**** Supplied records

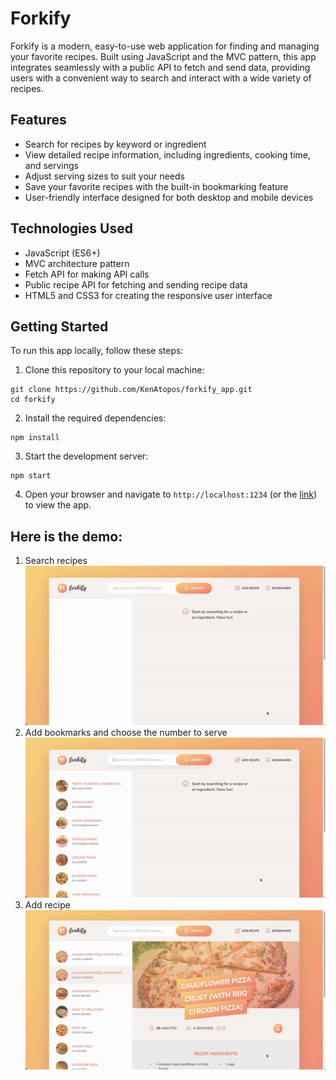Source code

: # Forkify
Forkify is a modern, easy-to-use web application for finding and managing your favorite recipes. Built using JavaScript and the MVC pattern, this app integrates seamlessly with a public API to fetch and send data, providing users with a convenient way to search and interact with a wide variety of recipes.

## Features
- Search for recipes by keyword or ingredient
- View detailed recipe information, including ingredients, cooking time, and servings
- Adjust serving sizes to suit your needs
- Save your favorite recipes with the built-in bookmarking feature
- User-friendly interface designed for both desktop and mobile devices

## Technologies Used
- JavaScript (ES6+)
- MVC architecture pattern
- Fetch API for making API calls
- Public recipe API for fetching and sending recipe data
- HTML5 and CSS3 for creating the responsive user interface

## Getting Started
To run this app locally, follow these steps:

1. Clone this repository to your local machine:
```
git clone https://github.com/KenAtopos/forkify_app.git
cd forkify
```

2. Install the required dependencies:
```
npm install
```

3. Start the development server:
```
npm start
```

4. Open your browser and navigate to `http://localhost:1234` (or the [link](https://ken-forkify.netlify.app)) to view the app.

## Here is the demo:
1. Search recipes
![searchRecipe](./src/img/search_recipe.gif)
2. Add bookmarks and choose the number to serve
![bookmarkAndServing](./src/img/bookmark_and_servring.gif)
3. Add recipe
![addRecipe](./src/img/add_recipe.gif)
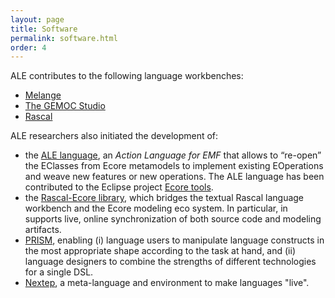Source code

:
 ```yaml
---
layout: page
title: Software
permalink: software.html
order: 4
---
```


ALE contributes to the following language workbenches:

* [Melange](http://melange.inria.fr/)
* [The GEMOC Studio](http://gemoc.org/studio)
* [Rascal](http://www.rascal-mpl.org/)

ALE researchers also initiated the development of:

* the [ALE language](http://gemoc.org/ale-lang/), an <em>Action Language for EMF</em> that allows to “re-open” the EClasses from Ecore metamodels to implement existing EOperations and weave new features or new operations. The ALE language has been contributed to the Eclipse project [Ecore tools](https://www.eclipse.org/ecoretools/). 
* the [Rascal-Ecore library](https://github.com/cwi-swat/rascal-ecore), which bridges the textual Rascal language workbench and the Ecore modeling eco system. In particular, in supports live, online synchronization of both source code and modeling artifacts.
* [PRISM](https://github.com/fcoulon/prism), enabling (i) language users to manipulate language constructs in the most appropriate shape according to the task at hand, and (ii) language designers to combine the strengths of different technologies for a single DSL.
* [Nextep](https://github.com/cwi-swat/live-modeling), a meta-language and environment to make languages "live".
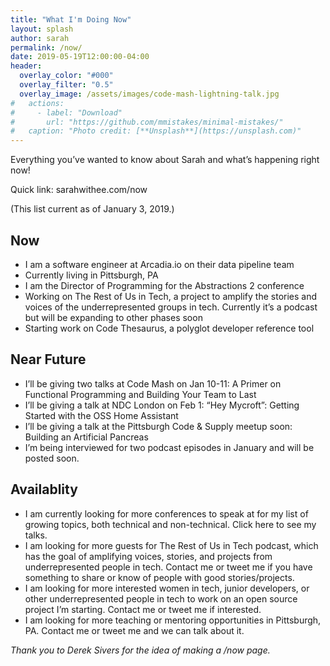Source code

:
 ```yaml
---
title: "What I'm Doing Now"
layout: splash
author: sarah
permalink: /now/
date: 2019-05-19T12:00:00-04:00
header:
  overlay_color: "#000"
  overlay_filter: "0.5"
  overlay_image: /assets/images/code-mash-lightning-talk.jpg
#   actions:
#     - label: "Download"
#       url: "https://github.com/mmistakes/minimal-mistakes/"
#   caption: "Photo credit: [**Unsplash**](https://unsplash.com)"
---
```


Everything you’ve wanted to know about Sarah and what’s happening right now!

Quick link:  sarahwithee.com/now

(This list current as of January 3, 2019.)

## Now

- I am a software engineer at Arcadia.io on their data pipeline team
- Currently living in Pittsburgh, PA
- I am the Director of Programming for the Abstractions 2 conference
- Working on The Rest of Us in Tech, a project to amplify the stories and voices of the underrepresented groups in tech. Currently it’s a podcast but will be expanding to other phases soon
- Starting work on Code Thesaurus, a polyglot developer reference tool

## Near Future

- I’ll be giving two talks at Code Mash on Jan 10-11: A Primer on Functional Programming and Building Your Team to Last
- I’ll be giving a talk at NDC London on Feb 1: “Hey Mycroft”: Getting Started with the OSS Home Assistant
- I’ll be giving a talk at the Pittsburgh Code & Supply meetup soon: Building an Artificial Pancreas
- I’m being interviewed for two podcast episodes in January and will be posted soon.

## Availablity

- I am currently looking for more conferences to speak at for my list of growing topics, both technical and non-technical. Click here to see my talks.
- I am looking for more guests for The Rest of Us in Tech podcast, which has the goal of amplifying voices, stories, and projects from underrepresented people in tech. Contact me or tweet me if you have something to share or know of people with good stories/projects.
- I am looking for more interested women in tech, junior developers, or other underrepresented people in tech to work on an open source project I’m starting. Contact me or tweet me if interested.
- I am looking for more teaching or mentoring opportunities in Pittsburgh, PA. Contact me or tweet me and we can talk about it.

_Thank you to Derek Sivers for the idea of making a /now page._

********

▶ What you will do:
Repeat the entries exactly, pictures left out.

▶ Completed exercise:
Source code

: # Forkify
Forkify is a modern, easy-to-use web application for finding and managing your favorite recipes. Built using JavaScript and the MVC pattern, this app integrates seamlessly with a public API to fetch and send data, providing users with a convenient way to search and interact with a wide variety of recipes.

## Features
- Search for recipes by keyword or ingredient
- View detailed recipe information, including ingredients, cooking time, and servings
- Adjust serving sizes to suit your needs
- Save your favorite recipes with the built-in bookmarking feature
- User-friendly interface designed for both desktop and mobile devices

## Technologies Used
- JavaScript (ES6+)
- MVC architecture pattern
- Fetch API for making API calls
- Public recipe API for fetching and sending recipe data
- HTML5 and CSS3 for creating the responsive user interface

## Getting Started
To run this app locally, follow these steps:

1. Clone this repository to your local machine:
```
git clone https://github.com/KenAtopos/forkify_app.git
cd forkify
```

2. Install the required dependencies:
```
npm install
```

3. Start the development server:
```
npm start
```

4. Open your browser and navigate to `http://localhost:1234` (or the [link](https://ken-forkify.netlify.app)) to view the app.

## Here is the demo:
1. Search recipes
![searchRecipe](./src/img/search_recipe.gif)
2. Add bookmarks and choose the number to serve
![bookmarkAndServing](./src/img/bookmark_and_servring.gif)
3. Add recipe
![addRecipe](./src/img/add_recipe.gif)
Source code

:
 ```yaml
---
layout: page
title: Software
permalink: software.html
order: 4
---
```


ALE contributes to the following language workbenches:

* [Melange](http://melange.inria.fr/)
* [The GEMOC Studio](http://gemoc.org/studio)
* [Rascal](http://www.rascal-mpl.org/)

ALE researchers also initiated the development of:

* the [ALE language](http://gemoc.org/ale-lang/), an <em>Action Language for EMF</em> that allows to “re-open” the EClasses from Ecore metamodels to implement existing EOperations and weave new features or new operations. The ALE language has been contributed to the Eclipse project [Ecore tools](https://www.eclipse.org/ecoretools/). 
* the [Rascal-Ecore library](https://github.com/cwi-swat/rascal-ecore), which bridges the textual Rascal language workbench and the Ecore modeling eco system. In particular, in supports live, online synchronization of both source code and modeling artifacts.
* [PRISM](https://github.com/fcoulon/prism), enabling (i) language users to manipulate language constructs in the most appropriate shape according to the task at hand, and (ii) language designers to combine the strengths of different technologies for a single DSL.
* [Nextep](https://github.com/cwi-swat/live-modeling), a meta-language and environment to make languages "live".
Source code

:
 ```yaml
---
title: "What I'm Doing Now"
layout: splash
author: sarah
permalink: /now/
date: 2019-05-19T12:00:00-04:00
header:
  overlay_color: "#000"
  overlay_filter: "0.5"
  overlay_image: /assets/images/code-mash-lightning-talk.jpg
#   actions:
#     - label: "Download"
#       url: "https://github.com/mmistakes/minimal-mistakes/"
#   caption: "Photo credit: [**Unsplash**](https://unsplash.com)"
---
```


Everything you’ve wanted to know about Sarah and what’s happening right now!

Quick link:  sarahwithee.com/now

(This list current as of January 3, 2019.)

## Now

- I am a software engineer at Arcadia.io on their data pipeline team
- Currently living in Pittsburgh, PA
- I am the Director of Programming for the Abstractions 2 conference
- Working on The Rest of Us in Tech, a project to amplify the stories and voices of the underrepresented groups in tech. Currently it’s a podcast but will be expanding to other phases soon
- Starting work on Code Thesaurus, a polyglot developer reference tool

## Near Future

- I’ll be giving two talks at Code Mash on Jan 10-11: A Primer on Functional Programming and Building Your Team to Last
- I’ll be giving a talk at NDC London on Feb 1: “Hey Mycroft”: Getting Started with the OSS Home Assistant
- I’ll be giving a talk at the Pittsburgh Code & Supply meetup soon: Building an Artificial Pancreas
- I’m being interviewed for two podcast episodes in January and will be posted soon.

## Availablity

- I am currently looking for more conferences to speak at for my list of growing topics, both technical and non-technical. Click here to see my talks.
- I am looking for more guests for The Rest of Us in Tech podcast, which has the goal of amplifying voices, stories, and projects from underrepresented people in tech. Contact me or tweet me if you have something to share or know of people with good stories/projects.
- I am looking for more interested women in tech, junior developers, or other underrepresented people in tech to work on an open source project I’m starting. Contact me or tweet me if interested.
- I am looking for more teaching or mentoring opportunities in Pittsburgh, PA. Contact me or tweet me and we can talk about it.

_Thank you to Derek Sivers for the idea of making a /now page._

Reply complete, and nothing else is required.